# NLP Tookits

Several Natural Language Processing Toolkits available for Python. Basic NLP functions provided (tokenization, PoS Tagging, Chunking, etc)


In [1]:
from __future__ import unicode_literals

---

## [NLTK](http://www.nltk.org/) 
    * Most known Toolkit.
    * Allows to build an NLP Pipeline and some applications
    * Developed with teaching in mind, may not be the fast toolkit available, but the easiest to understand. 
    * It has some tools and models for Portuguese - <http://www.nltk.org/howto/portuguese_en.html>
    * It is necessary to download models with nltk.download()

In [2]:
import nltk

In [3]:
nltk.word_tokenize(u'Geladeira Brastemp c/ painel branco-amarelo. Atualização em (09/12/2015).', language='portuguese')

[u'Geladeira',
 u'Brastemp',
 u'c/',
 u'painel',
 u'branco-amarelo',
 u'.',
 u'Atualiza\xe7\xe3o',
 u'em',
 u'(',
 u'09/12/2015',
 u')',
 u'.']

In [4]:
from nltk.corpus import mac_morpho

In [6]:
mac_morpho.tagged_words()

[(u'Jersei', u'N'), (u'atinge', u'V'), ...]

In [7]:
from nltk.corpus import floresta

In [8]:
floresta.parsed_sents()

[Tree('UTT+np', [Tree('>N+art', ['Um']), Tree('H+n', ['revivalismo']), Tree('N<+adj', ['refrescante'])]), Tree('STA+fcl', [Tree('SUBJ+np', [Tree('>N+art', ['O']), Tree('H+prop', ['7_e_Meio'])]), Tree('P+v-fin', ['\xe9']), Tree('SC+np', [Tree('>N+art', ['um']), Tree('H+n', ['ex-libris']), Tree('N<+pp', [Tree('H+prp', ['de']), Tree('P<+np', [Tree('>N+art', ['a']), Tree('H+n', ['noite']), Tree('N<+adj', ['algarvia'])])])]), Tree('.', ['.'])]), ...]

---

## [Pattern](http://www.clips.ua.ac.be/pattern)

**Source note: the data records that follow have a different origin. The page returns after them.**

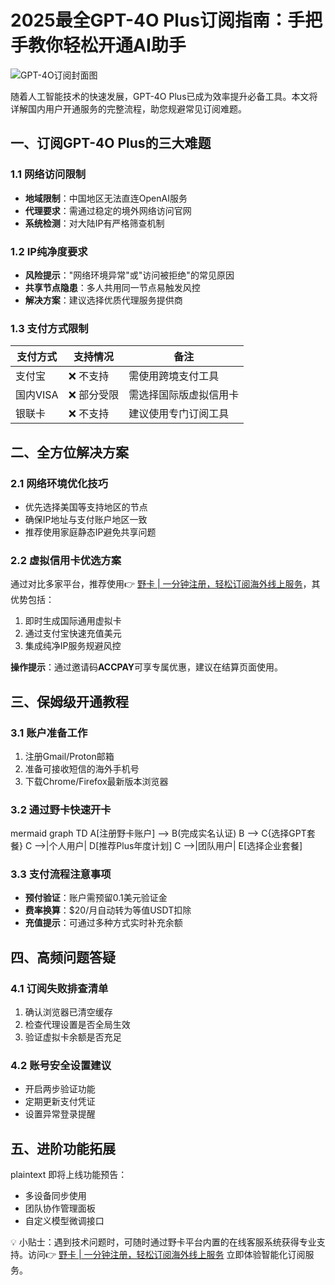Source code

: # 2025最全GPT-4O Plus订阅指南：手把手教你轻松开通AI助手

![GPT-4O订阅封面图](https://bbtdd.com/wp-content/uploads/img/969117938.webp)

随着人工智能技术的快速发展，GPT-4O Plus已成为效率提升必备工具。本文将详解国内用户开通服务的完整流程，助您规避常见订阅难题。

## 一、订阅GPT-4O Plus的三大难题

### 1.1 网络访问限制
- **地域限制**：中国地区无法直连OpenAI服务
- **代理要求**：需通过稳定的境外网络访问官网
- **系统检测**：对大陆IP有严格筛查机制

### 1.2 IP纯净度要求
- **风险提示**："网络环境异常"或"访问被拒绝"的常见原因
- **共享节点隐患**：多人共用同一节点易触发风控
- **解决方案**：建议选择优质代理服务提供商

### 1.3 支付方式限制
| 支付方式 | 支持情况 | 备注 |
|---------|---------|-----|
| 支付宝 | ❌ 不支持 | 需使用跨境支付工具 |
| 国内VISA | ❌ 部分受限 | 需选择国际版虚拟信用卡 |
| 银联卡 | ❌ 不支持 | 建议使用专门订阅工具 |

## 二、全方位解决方案

### 2.1 网络环境优化技巧
- 优先选择美国等支持地区的节点
- 确保IP地址与支付账户地区一致
- 推荐使用家庭静态IP避免共享问题

### 2.2 虚拟信用卡优选方案
通过对比多家平台，推荐使用👉 [野卡 | 一分钟注册，轻松订阅海外线上服务](https://bbtdd.com/yeka)，其优势包括：
1. 即时生成国际通用虚拟卡
2. 通过支付宝快速充值美元
3. 集成纯净IP服务规避风控

**操作提示**：通过邀请码**ACCPAY**可享专属优惠，建议在结算页面使用。

## 三、保姆级开通教程

### 3.1 账户准备工作
1. 注册Gmail/Proton邮箱
2. 准备可接收短信的海外手机号
3. 下载Chrome/Firefox最新版本浏览器

### 3.2 通过野卡快速开卡
mermaid
graph TD
    A[注册野卡账户] --> B(完成实名认证)
    B --> C{选择GPT套餐}
    C -->|个人用户| D[推荐Plus年度计划]
    C -->|团队用户| E[选择企业套餐]


### 3.3 支付流程注意事项
- **预付验证**：账户需预留0.1美元验证金
- **费率换算**：$20/月自动转为等值USDT扣除
- **充值提示**：可通过多种方式实时补充余额

## 四、高频问题答疑

### 4.1 订阅失败排查清单
1. 确认浏览器已清空缓存
2. 检查代理设置是否全局生效
3. 验证虚拟卡余额是否充足

### 4.2 账号安全设置建议
- 开启两步验证功能
- 定期更新支付凭证
- 设置异常登录提醒

## 五、进阶功能拓展
plaintext
即将上线功能预告：
- 多设备同步使用
- 团队协作管理面板
- 自定义模型微调接口


💡 小贴士：遇到技术问题时，可随时通过野卡平台内置的在线客服系统获得专业支持。访问👉 [野卡 | 一分钟注册，轻松订阅海外线上服务](https://bbtdd.com/yeka) 立即体验智能化订阅服务。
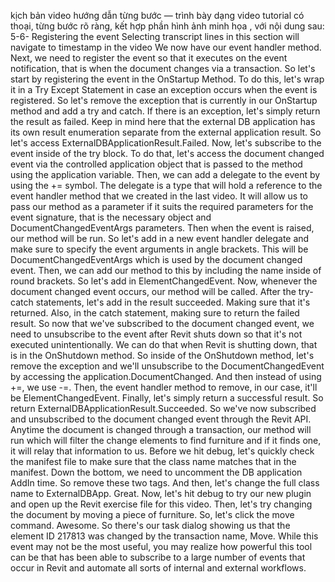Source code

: kịch bản video hướng dẫn từng bước — trình bày dạng video tutorial có thoại, từng bước rõ ràng, kết hợp phần hình ảnh minh họa , với nội dung sau: 
5-6-
Registering the event
Selecting transcript lines in this section will navigate to timestamp in the video
We now have our event handler method. Next, we need to register the event so that it executes on the event notification, that is when the document changes via a transaction. So let's start by registering the event in the OnStartup Method. To do this, let's wrap it in a Try Except Statement in case an exception occurs when the event is registered. So let's remove the exception that is currently in our OnStartup method and add a try and catch. If there is an exception, let's simply return the result as failed. Keep in mind here that the external DB application has its own result enumeration separate from the external application result. So let's access ExternalDBApplicationResult.Failed. Now, let's subscribe to the event inside of the try block. To do that, let's access the document changed event via the controlled application object that is passed to the method using the application variable. Then, we can add a delegate to the event by using the += symbol. The delegate is a type that will hold a reference to the event handler method that we created in the last video. It will allow us to pass our method as a parameter if it suits the required parameters for the event signature, that is the necessary object and DocumentChangedEventArgs parameters. Then when the event is raised, our method will be run. So let's add in a new event handler delegate and make sure to specify the event arguments in angle brackets. This will be DocumentChangedEventArgs which is used by the document changed event. Then, we can add our method to this by including the name inside of round brackets. So let's add in ElementChangedEvent. Now, whenever the document changed event occurs, our method will be called. After the try-catch statements, let's add in the result succeeded. Making sure that it's returned. Also, in the catch statement, making sure to return the failed result. So now that we've subscribed to the document changed event, we need to unsubscribe to the event after Revit shuts down so that it's not executed unintentionally. We can do that when Revit is shutting down, that is in the OnShutdown method. So inside of the OnShutdown method, let's remove the exception and we'll unsubscribe to the DocumentChangedEvent by accessing the application.DocumentChanged. And then instead of using +=, we use -=. Then, the event handler method to remove, in our case, it'll be ElementChangedEvent. Finally, let's simply return a successful result. So return ExternalDBApplicationResult.Succeeded. So we've now subscribed and unsubscribed to the document changed event through the Revit API. Anytime the document is changed through a transaction, our method will run which will filter the change elements to find furniture and if it finds one, it will relay that information to us. Before we hit debug, let's quickly check the manifest file to make sure that the class name matches that in the manifest. Down the bottom, we need to uncomment the DB application AddIn time. So remove these two tags. And then, let's change the full class name to ExternalDBApp. Great. Now, let's hit debug to try our new plugin and open up the Revit exercise file for this video. Then, let's try changing the document by moving a piece of furniture. So, let's click the move command. Awesome. So there's our task dialog showing us that the element ID 217813 was changed by the transaction name, Move. While this event may not be the most useful, you may realize how powerful this tool can be that has been able to subscribe to a large number of events that occur in Revit and automate all sorts of internal and external workflows.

* Pattern is a web mining module for the Python programming language.
* It has tools for data mining (Google, Twitter and Wikipedia API, a web crawler, a HTML DOM parser), natural language processing (part-of-speech taggers, n-gram search, sentiment analysis, WordNet), machine learning (vector space model, clustering, SVM), network analysis and visualization.

In [9]:
from pattern.en import tag

In [10]:
s = "I eat pizza with a fork."
s = tag(s)
print s
for word, tag in s:
    if tag == "NN": # Find all nouns in the input string.
        print word

[(u'I', u'PRP'), (u'eat', u'VBP'), (u'pizza', u'NN'), (u'with', u'IN'), (u'a', u'DT'), (u'fork', u'NN'), (u'.', u'.')]
pizza
fork


In [11]:
from pattern.web import Twitter

In [12]:
twitter = Twitter(language='pt')

In [13]:
for tweet in twitter.search('Dilma', cached=False):
    print tweet.text

RT @Zaga_Silos: Dilma quer cobrar do povo um ajuste fiscal, sendo que apenas o desviado no Petrolão daria pra fazer dezenas de ajustes fisc…
RT @o_antagonista: A campanha de Dilma custou um bilhão de reais, mas "só" R$ 300 milhões foram declarados https://t.co/szqs23Ov5z https://…
Dilma deverá centrar sua política econômica(?) na expansão do crédito e do consumo, enquanto o Banco Central estuda elevar os juros. PODE?
@diogomainardi e você tem dúvida? Todos recebem. Aecio, Dilma, Lula... Ou vanos ser ingênuos ?
RT @SenadoFederal: Dilma sanciona lei que regulariza repatriação de dinheiro de brasileiro no exterior https://t.co/yXVH2if6TM
RT @rodolfogbw: Dilma viola a Lei de Responsabilidade Fiscal e a punição é severa...para nós! https://t.co/mKKndWhgKy
RT @Ricamconsult: A Dilma está tornando os BRs + fortes.Há 5 anos, eram necessárias 2 pessoas p carregar R$100 em compras de supermercado; …
hhahahaahahahaha

Dilma e as Dilmarchinhas de Carnaval https://t.co/E14YOV7JFQ via @YouTube
RT @di

---

## [TextBlob](https://textblob.readthedocs.org/en/dev/)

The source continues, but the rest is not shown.